However, there is a need to isolate the microstrip antenna from radio frequency signals at different frequencies than the operating frequency for the microstrip antenna. There is also a need to protect the antenna and to provide for signal amplification. Dimensions of the antenna are also critical in that the antenna is usually designed for use on a specific projectile.

Currently, there is need for a conformal wrap-around antenna to generate a quasi omni-directional radiation pattern. The antenna must have a 14-inch maximum diameter and a 5 inch maximum width. The required frequency of operation is 1565 Mhz to 1585 Mhz, which is the GPS frequency band and the required polarization is right hand circular polarization. A low noise amplifier with input protection is necessary and needs to be integrated into the antenna.

Accordingly, there is a need for a microstrip antenna which operates in the GPS frequency band, requires minimal space, and provides for isolation, protection and amplification.

SUMMARY OF THE INVENTION

The present invention overcomes some of the disadvantages of the past including those mentioned above in that it comprises a highly effective and efficient microstrip antenna designed to receive satellite provided GPS position information for use by an approximately fourteen inch diameter projectile. The microstrip antenna comprising the present invention is configured to wrap around the projectile's body without interfering with the aerodynamic design of the projectile.

The GPS microstrip antenna operates at 1.575 GHz with a bandwidth of ±10 MHz. Eight half-wavelength microstrip antenna elements equally spaced around the projectile provide for right hand circular polarization and a quasi-omni directional radiation pattern.

There is a gap around each of the eight antenna elements with the remainder of the antenna covered with copper. The antenna element's electric field is confined generally to the gap. The feed network for the antenna is located on the bottom surface of the printed circuit board that has the antenna elements mounted on mounted on its upper surface. The feed network is configured to drive the eight antenna elements with equal amplitude and equal phase RF signals.

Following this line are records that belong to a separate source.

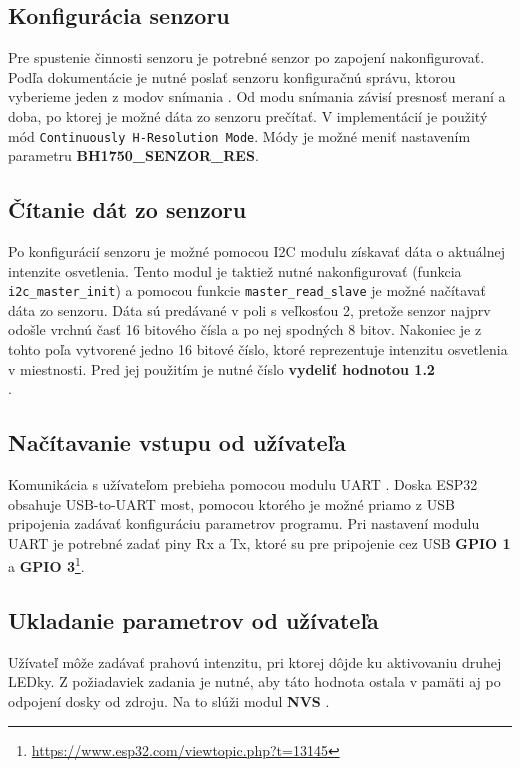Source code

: \documentclass[a4paper]{article}
\begin{document}
\subsection{Konfigurácia senzoru}
Pre spustenie činnosti senzoru je potrebné senzor po zapojení nakonfigurovať. Podľa dokumentácie \cite[str. 4]{sensordoc} je nutné poslať senzoru konfiguračnú správu, ktorou vyberieme
jeden z modov snímania \cite[str. 5]{sensordoc}. Od modu snímania závisí presnosť meraní a doba, po ktorej je možné dáta zo senzoru prečítať. V implementácií je použitý mód \texttt{Continuously H-Resolution Mode}. Módy je možné meniť nastavením parametru \textbf{BH1750\_SENZOR\_RES}. 

\subsection{Čítanie dát zo senzoru}
Po konfigurácií senzoru je možné pomocou I2C modulu\cite{I2Cdoc} získavať dáta o aktuálnej intenzite osvetlenia. Tento modul je taktiež nutné nakonfigurovať (funkcia \texttt{i2c\_master\_init}) a 
pomocou funkcie \texttt{master\_read\_slave} je možné načítavať dáta zo senzoru. Dáta sú predávané v poli s veľkosťou 2, pretože senzor najprv odošle vrchnú časť 16 bitového čísla a po nej spodných 8 
bitov. Nakoniec je z tohto poľa vytvorené jedno 16 bitové číslo, ktoré reprezentuje intenzitu osvetlenia v miestnosti. Pred jej použitím je nutné číslo \textbf{vydeliť hodnotou 1.2}\\\cite[str. 7]{sensordoc}.

\subsection{Načítavanie vstupu od užívateľa}
Komunikácia s užívateľom prebieha pomocou modulu UART \cite{UARTdoc}. Doska ESP32 obsahuje USB-to-UART most, pomocou ktorého je možné priamo z USB pripojenia zadávať konfiguráciu parametrov programu.
Pri nastavení modulu UART je potrebné zadať piny Rx a Tx, ktoré su pre pripojenie cez USB \textbf{GPIO 1} a \textbf{GPIO 3}\footnote{\href{https://www.esp32.com/viewtopic.php?t=13145}{https://www.esp32.com/viewtopic.php?t=13145}}.

\subsection{Ukladanie parametrov od užívateľa}
Užívateľ môže zadávať prahovú intenzitu, pri ktorej dôjde ku aktivovaniu druhej LEDky. Z požiadaviek zadania je nutné, aby táto hodnota ostala v pamäti aj po odpojení dosky od zdroju.
Na to slúži modul \textbf{NVS} \cite{NVSdoc}.
\end{document}
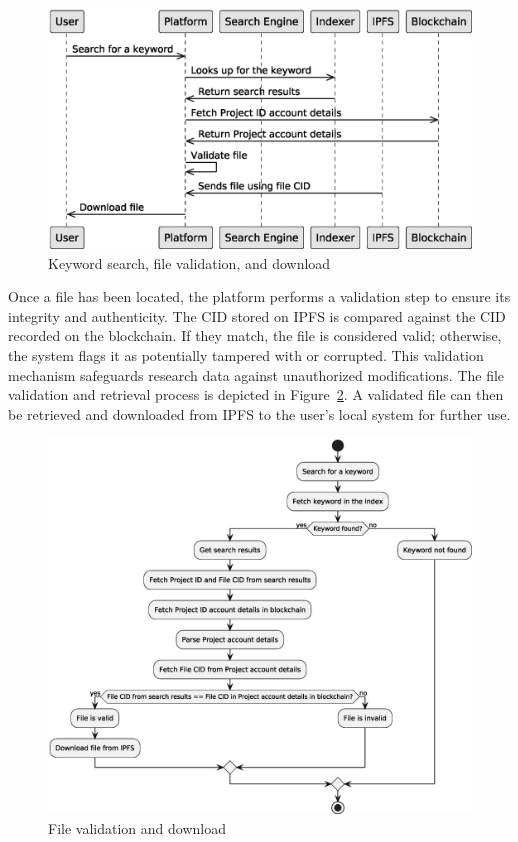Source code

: \documentclass[final]{rc-book-2.14}
\begin{document}
\begin{figure}[htbp]
    \centering
    \includegraphics[scale=0.5]{fig/c4_searching_and_validation.eps}
    \caption{Keyword search, file validation, and download}
    \label{fig:c4_keyword_search}
\end{figure}

Once a file has been located, the platform performs a validation step to ensure its integrity and authenticity. The CID stored on IPFS is compared against the CID recorded on the blockchain. If they match, the file is considered valid; otherwise, the system flags it as potentially tampered with or corrupted. This validation mechanism safeguards research data against unauthorized modifications. The file validation and retrieval process is depicted in Figure~\ref{fig:c4_file_validation}. A validated file can then be retrieved and downloaded from IPFS to the user's local system for further use.

\begin{figure}[htbp]
    \centering
    \includegraphics[scale=0.5]{fig/keyword_and_file_validation.eps}
    \caption{File validation and download}
    \label{fig:c4_file_validation}
\end{figure}
\end{document}
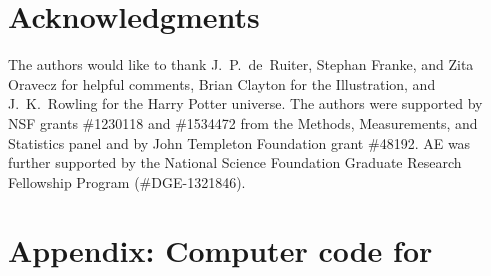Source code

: \section*{Acknowledgments}
The authors would like to thank J.~P.\ de~Ruiter, Stephan Franke, and Zita Oravecz for helpful comments, Brian Clayton for the Illustration, and J.~K.\ Rowling for the Harry Potter universe. The authors were supported by NSF grants \#1230118 and \#1534472 from the Methods, Measurements, and Statistics panel and by John Templeton Foundation grant \#48192. AE was further supported by the National Science Foundation Graduate Research Fellowship Program (\#DGE-1321846). 




\onecolumn
\section*{Appendix: Computer code for } \label{app:elf}

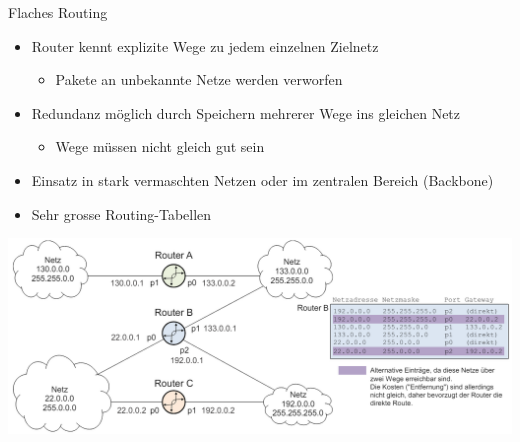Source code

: \begin{concept}{Flaches Routing}
    \begin{itemize}
        \item Router kennt explizite Wege zu jedem einzelnen Zielnetz
        \begin{itemize}
            \item Pakete an unbekannte Netze werden verworfen
        \end{itemize}
        \item Redundanz möglich durch Speichern mehrerer Wege ins gleichen Netz
        \begin{itemize}
            \item Wege müssen nicht gleich gut sein
        \end{itemize}
        \item Einsatz in stark vermaschten Netzen oder im zentralen Bereich (Backbone)
        \item Sehr grosse Routing-Tabellen
    \end{itemize}
        \includegraphics[width=1\linewidth]{images/flaches_routing.png}
\end{concept}

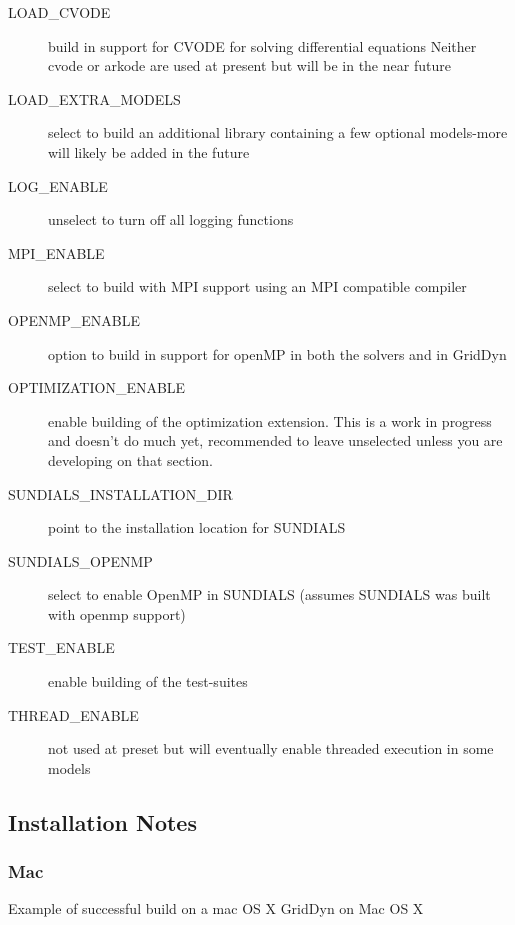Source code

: \documentclass[12pt]{article} %
\begin{document}
\begin{description}
\item [LOAD\_CVODE] build in support for CVODE for solving differential equations Neither cvode or arkode are used at present but will be in the near future
\item [LOAD\_EXTRA\_MODELS] select to build an additional library containing a few optional models-more will likely be added in the future
\item [LOG\_ENABLE]  unselect to turn off all logging functions
\item [MPI\_ENABLE] select to build with MPI support using an MPI compatible compiler
\item [OPENMP\_ENABLE] option to build in support for openMP in both the solvers and in GridDyn
\item [OPTIMIZATION\_ENABLE]  enable building of the optimization extension.  This is a work in progress and doesn't do much yet,  recommended to leave unselected unless you are developing on that section.
\item [SUNDIALS\_INSTALLATION\_DIR] point to the installation location for SUNDIALS
\item [SUNDIALS\_OPENMP]  select to enable OpenMP in SUNDIALS (assumes SUNDIALS was built with openmp support)
\item [TEST\_ENABLE]  enable building of the test-suites
\item [THREAD\_ENABLE]   not used at preset but will eventually enable threaded execution in some models
\end{description}

\subsection{Installation Notes}
\subsubsection{Mac}
Example of successful build on a mac OS X
GridDyn on Mac OS X
\end{document}
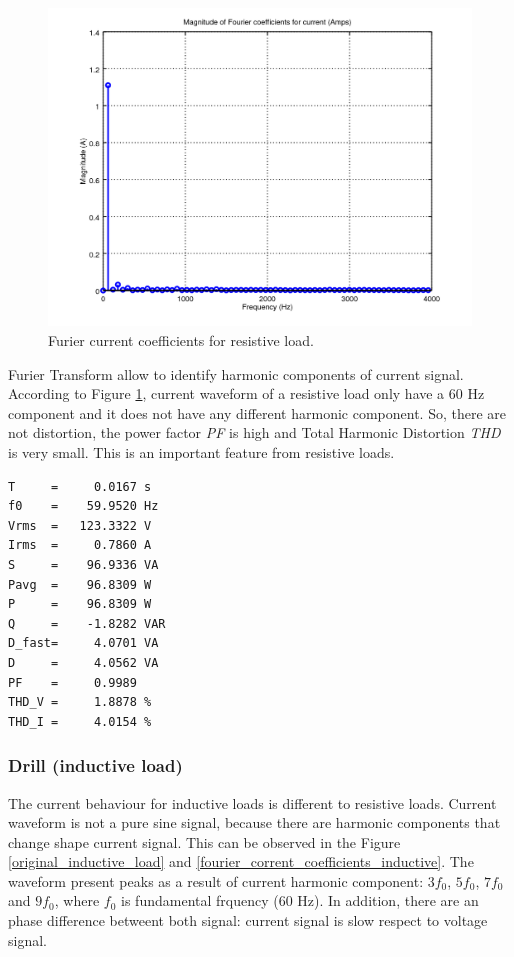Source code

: \documentclass[journal]{IEEEtran}
\begin{document}
\begin{figure}[h]
\centering
\includegraphics[clip,width=\columnwidth]
{zoomed_current_furier_coefficients_resistive.png}
\caption{Furier current coefficients for resistive load.}
\label{fourier_corrent_coefficients_resistive}
\end{figure}

Furier Transform allow to identify harmonic components of
current signal. According to Figure
\ref{fourier_corrent_coefficients_resistive}, current 
waveform of a resistive load only have a 60 Hz component
and it does not have any different harmonic component. So, 
there are not distortion, the power factor \textit{PF} is 
high and Total Harmonic Distortion \textit{THD} is 
very small.
This is an important feature from resistive loads.  

\begin{lstlisting}[caption = Output for resistive load.]
T     =     0.0167 s 
f0    =    59.9520 Hz 
Vrms  =   123.3322 V
Irms  =     0.7860 A
S     =    96.9336 VA
Pavg  =    96.8309 W 
P     =    96.8309 W 
Q     =    -1.8282 VAR 
D_fast=     4.0701 VA 
D     =     4.0562 VA 
PF    =     0.9989 
THD_V =     1.8878 %
THD_I =     4.0154 %
\end{lstlisting}

\subsubsection{Drill (inductive load)} The current 
behaviour for inductive loads is different to resistive 
loads. Current waveform is not a pure sine signal, 
because there are harmonic components that change shape 
current signal. This can be observed in the Figure 
\ref{original_inductive_load} and 
\ref{fourier_corrent_coefficients_inductive}. 
The waveform present peaks as a result of 
current harmonic component: $3 f_0$, $5 f_0$, $7 f_0$ 
and $9 f_0$,  where $f_0$ is fundamental frquency (60 Hz). 
In addition, there are an 
phase difference betweent both signal: current signal is
slow respect to voltage signal.
\end{document}
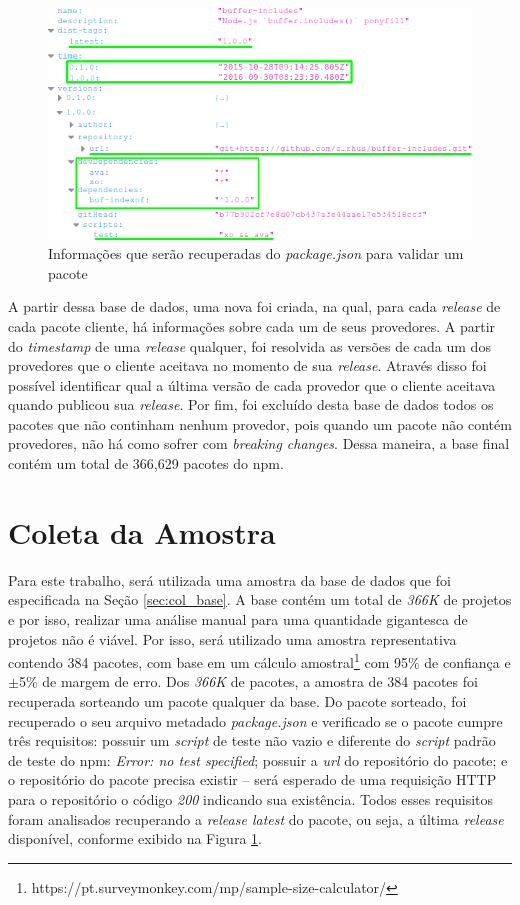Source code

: \begin{figure}
    \centering
    \includegraphics[scale=0.5]{figuras/package_json.png}
    \caption{Informações que serão recuperadas do \textit{package.json} para validar um pacote}
    \label{fig:package_json}
\end{figure}{}

A partir dessa base de dados, uma nova foi criada, na qual, para cada \textit{release} de cada pacote cliente, há informações sobre cada um de seus provedores. A partir do \textit{timestamp} de uma \textit{release} qualquer, foi resolvida as versões de cada um dos provedores que o cliente aceitava no momento de sua \textit{release}. Através disso foi possível identificar qual a última versão de cada provedor que o cliente aceitava quando publicou sua \textit{release}. Por fim, foi excluído desta base de dados todos os pacotes que não continham nenhum provedor, pois quando um pacote não contém provedores, não há como sofrer com \textit{breaking changes}. Dessa maneira, a base final contém um total de 366,629 pacotes do \gls{npm}.

\section{Coleta da Amostra}
\label{sec:col_amostra}
Para este trabalho, será utilizada uma amostra da base de dados que foi especificada na Seção \ref{sec:col_base}. A base contém um total de \textit{366K} de projetos e por isso, realizar uma análise manual para uma quantidade gigantesca de projetos não é viável. Por isso, será utilizado uma amostra representativa contendo 384 pacotes, com base em um cálculo amostral\footnote{https://pt.surveymonkey.com/mp/sample-size-calculator/} com 95\% de confiança e $\pm$5\% de margem de erro. Dos \textit{366K} de pacotes, a amostra de 384 pacotes foi recuperada sorteando um pacote qualquer da base. Do pacote sorteado, foi recuperado o seu arquivo metadado \textit{package.json} e verificado se o pacote cumpre três requisitos: possuir um \textit{script} de teste não vazio e diferente do \textit{script} padrão de teste do \gls{npm}: \textit{Error: no test specified}; possuir a \textit{url} do repositório do pacote; e o repositório do pacote precisa existir -- será esperado de uma requisição \Gls{HTTP} para o repositório o código \textit{200} indicando sua existência. Todos esses requisitos foram analisados recuperando a \textit{release latest} do pacote, ou seja, a última \textit{release} disponível, conforme exibido na Figura \ref{fig:package_json}.

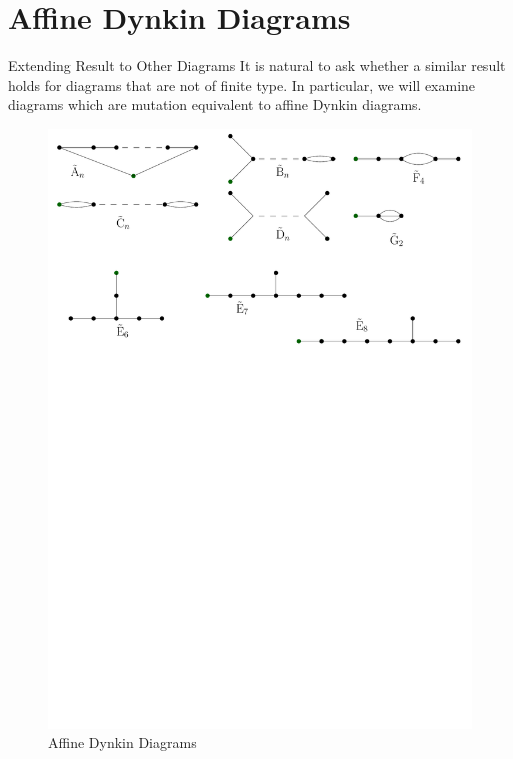 \documentclass{beamer}
\begin{document}
\section{Affine Dynkin Diagrams}
\begin{frame}{Extending Result to Other Diagrams}
It is natural to ask whether a similar result holds for diagrams that are not of finite type. In particular, we will examine diagrams which are mutation equivalent to affine Dynkin diagrams.
\begin{figure}
\includegraphics[scale = .50]{Affine-Diagrams.pdf}
\caption{Affine Dynkin Diagrams}
\end{figure}
\end{frame}
\end{document}
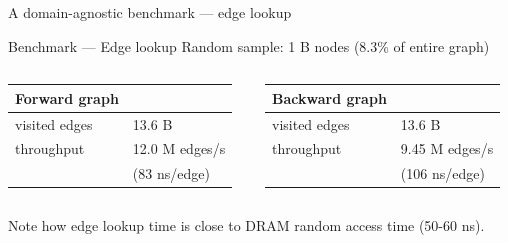\documentclass[aspectratio=169,xcolor=table]{beamer}
\begin{document}
    \begin{frame}{A domain-agnostic benchmark --- edge lookup}
        \begin{block}{Benchmark --- Edge lookup}
            Random sample: 1 B nodes (8.3\% of entire graph)
            \begin{columns}\begin{column}{0.45\textwidth}
                \begin{center}
                    \begin{tabular}{ll}
                        \alert{Forward  graph} & \\
                        \hline
                        visited edges & 13.6 B\\
                        throughput & 12.0 M edges/s\\
                                   & (83 ns/edge)\\
                    \end{tabular}
                \end{center}
                \end{column}\begin{column}{0.45\textwidth}
                \begin{center}
                    \begin{tabular}{ll}
                        \alert{Backward graph} & \\
                        \hline
                        visited edges & 13.6 B\\
                        throughput & 9.45 M edges/s\\
                                   & (106 ns/edge)\\
                    \end{tabular}
                \end{center}
            \end{column}\end{columns}
        \end{block}
        Note how edge lookup time is close to DRAM random access time (50-60 ns).
    \end{frame}

\end{document}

A limiter and amplifier are connected to the antenna's feed network. The feed network also has a band stop filter. The band stop filter consist of several open circuited quarter wavelength stubs. The band stop filter isolates GPS radio frequency signals from TM band signals over a frequency range from 2 to 7 GHz with a minimal loss in the GPS pass band. The combined performance of the filter, limiter, and amplifier is a nominal 25 dB gain and a noise figure of 1 dB for an amplifier bias of 3 volts at 20 milliamperes.

BRIEF DESCRIPTION OF THE DRAWINGS

FIG. 1 is a perspective view of the GPS microstrip antenna comprising the present invention;

FIG. 2 is a view illustrating the top layer of the circuit printed circuit board for the GPS microstrip antenna of FIG. 1;

FIG. 3 is a view illustrating the bottom layer of the circuit printed circuit board for the GPS microstrip antenna of FIG. 1;

FIG. 4 is a view illustrating the top layer of the ground printed circuit board for the GPS microstrip antenna of FIG. 1;

FIG. 5 is a view illustrating the bottom layer of the ground printed circuit board for the GPS antenna of FIG. 1;

FIG. 6 is an enlarged view of a section of the feed network on the bottom layer of the circuit printed circuit board of FIG. 3 which includes a band-stop filter, a limiter and an amplifier used in the preferred embodiment of the GPS microstrip antenna of FIG. 1;

FIG. 7 is an enlarged view of a section of one the radiating antenna elements on the top layer of the circuit printed circuit board of FIG. 2;

FIG. 8 is a plot illustrating a voltage standing wave ratio plot for the GPS microstrip antenna of FIG. 1; and

FIG. 9 is a view illustrating the three dielectric layers stacked on top of one another which form the GPS microstrip antenna comprising the present invention.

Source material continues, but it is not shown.